*PROBLEM TO WORK ON:* Go through the entries and copy every one exactly.

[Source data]
########################################

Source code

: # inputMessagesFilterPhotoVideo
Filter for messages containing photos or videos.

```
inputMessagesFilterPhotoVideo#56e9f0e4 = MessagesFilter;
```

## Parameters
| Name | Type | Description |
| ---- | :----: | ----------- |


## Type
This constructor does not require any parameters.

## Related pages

########################################

*ANSWER TO THIS EXERCISE:*
Source code

: # inputMessagesFilterPhotoVideo
Filter for messages containing photos or videos.

```
inputMessagesFilterPhotoVideo#56e9f0e4 = MessagesFilter;
```

## Parameters
| Name | Type | Description |
| ---- | :----: | ----------- |


## Type
This constructor does not require any parameters.

## Related pages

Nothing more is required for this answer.